Report the number of lines in the material below that contain "Equal", without any other words.
===== DATA EXTRACT =====
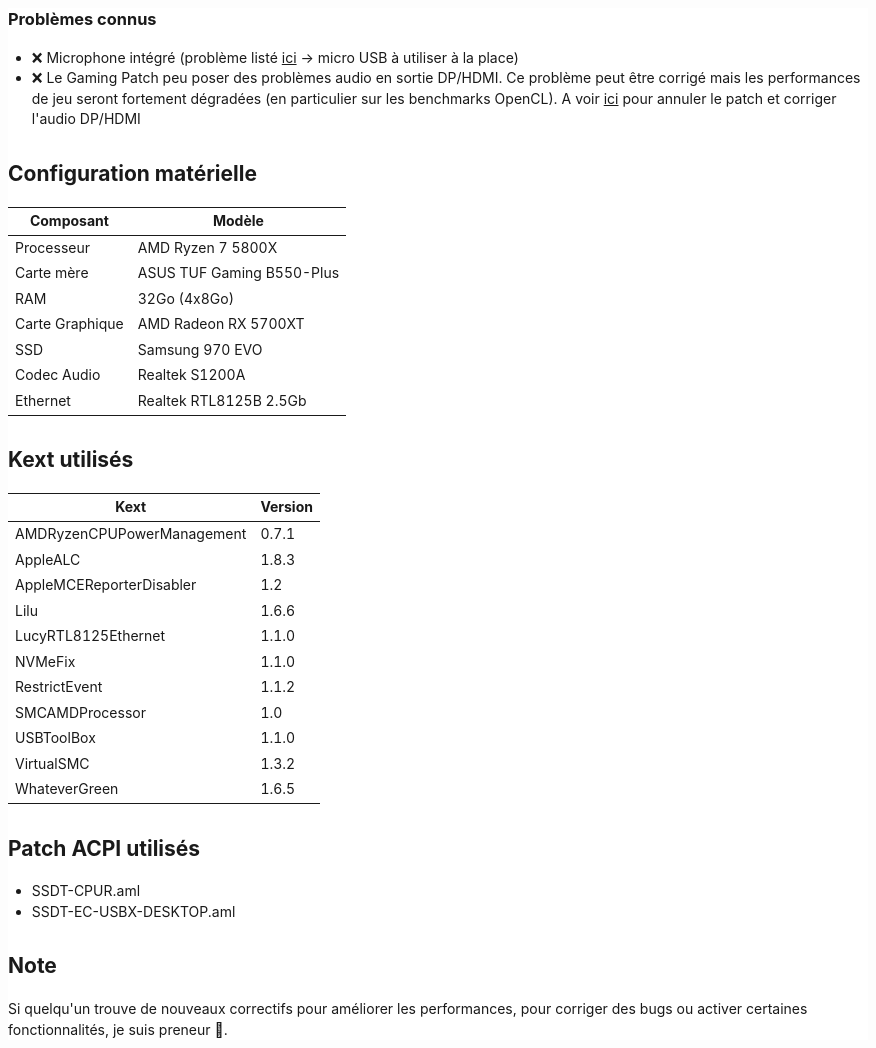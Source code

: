 ### Problèmes connus
- :x: Microphone intégré (problème listé [ici](https://www.reddit.com/r/hackintosh/comments/oijj7i/has_anyone_managed_to_get_audio_working_on_a_b550/?rdt=33761) -> micro USB à utiliser à la place)
- :x: Le Gaming Patch peu poser des problèmes audio en sortie DP/HDMI. Ce problème peut être corrigé mais les performances de jeu seront fortement dégradées (en particulier sur les benchmarks OpenCL). A voir [ici](https://github.com/AMD-OSX/bugtracker/issues/5) pour annuler le patch et corriger l'audio DP/HDMI
## Configuration matérielle
| Composant  | Modèle |
| ------------- | ------------- |
| Processeur  | AMD Ryzen 7 5800X |
| Carte mère  | ASUS TUF Gaming B550-Plus |
| RAM  | 32Go (4x8Go) |
| Carte Graphique  | AMD Radeon RX 5700XT |
| SSD | Samsung 970 EVO |
| Codec Audio | Realtek S1200A |
| Ethernet  | Realtek RTL8125B 2.5Gb |
## Kext utilisés
| Kext  | Version |
| ------------- | ------------- |
| AMDRyzenCPUPowerManagement  | 0.7.1 |
| AppleALC  | 1.8.3 |
| AppleMCEReporterDisabler  | 1.2 |
| Lilu  | 1.6.6 |
| LucyRTL8125Ethernet | 1.1.0 |
| NVMeFix  | 1.1.0 |
| RestrictEvent  | 1.1.2 |
| SMCAMDProcessor  | 1.0 |
| USBToolBox  | 1.1.0 |
| VirtualSMC  | 1.3.2 |
| WhateverGreen  | 1.6.5 |
## Patch ACPI utilisés
- SSDT-CPUR.aml
- SSDT-EC-USBX-DESKTOP.aml
## Note
Si quelqu'un trouve de nouveaux correctifs pour améliorer les performances, pour corriger des bugs ou activer certaines fonctionnalités, je suis preneur :slightly_smiling_face:.
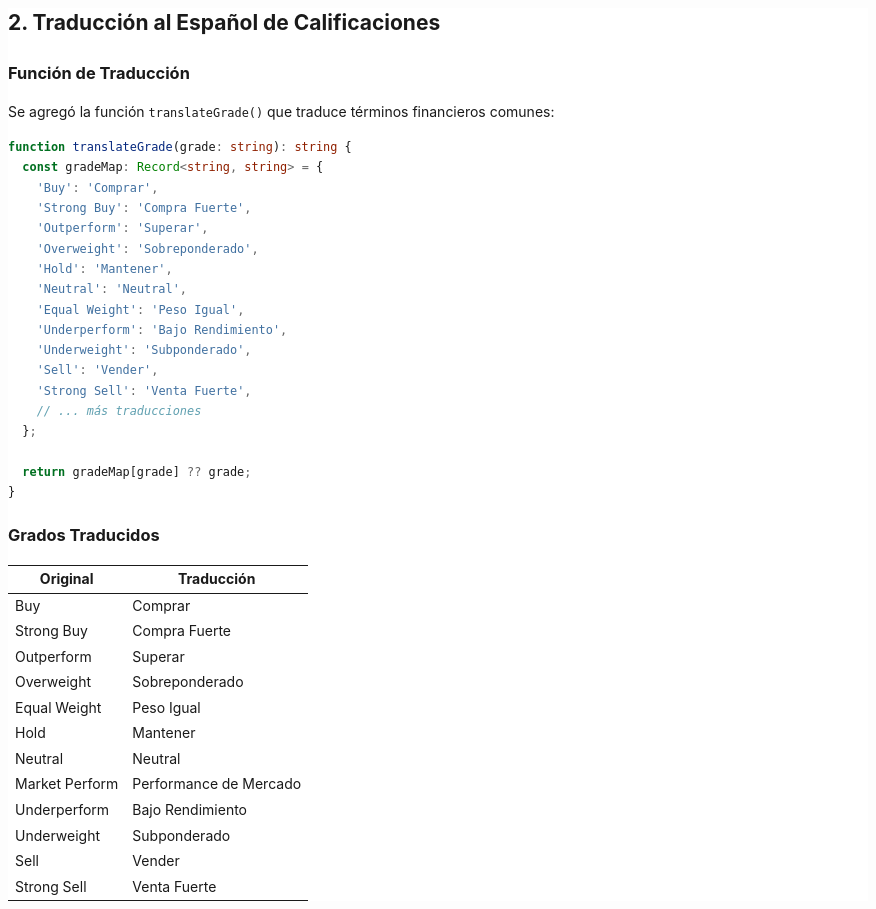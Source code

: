 
## 2. Traducción al Español de Calificaciones

### Función de Traducción

Se agregó la función `translateGrade()` que traduce términos financieros comunes:

```typescript
function translateGrade(grade: string): string {
  const gradeMap: Record<string, string> = {
    'Buy': 'Comprar',
    'Strong Buy': 'Compra Fuerte',
    'Outperform': 'Superar',
    'Overweight': 'Sobreponderado',
    'Hold': 'Mantener',
    'Neutral': 'Neutral',
    'Equal Weight': 'Peso Igual',
    'Underperform': 'Bajo Rendimiento',
    'Underweight': 'Subponderado',
    'Sell': 'Vender',
    'Strong Sell': 'Venta Fuerte',
    // ... más traducciones
  };
  
  return gradeMap[grade] ?? grade;
}
```

### Grados Traducidos

| Original | Traducción |
|----------|-----------|
| Buy | Comprar |
| Strong Buy | Compra Fuerte |
| Outperform | Superar |
| Overweight | Sobreponderado |
| Equal Weight | Peso Igual |
| Hold | Mantener |
| Neutral | Neutral |
| Market Perform | Performance de Mercado |
| Underperform | Bajo Rendimiento |
| Underweight | Subponderado |
| Sell | Vender |
| Strong Sell | Venta Fuerte |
=====
• **COMPLETED EXERCISE**: 2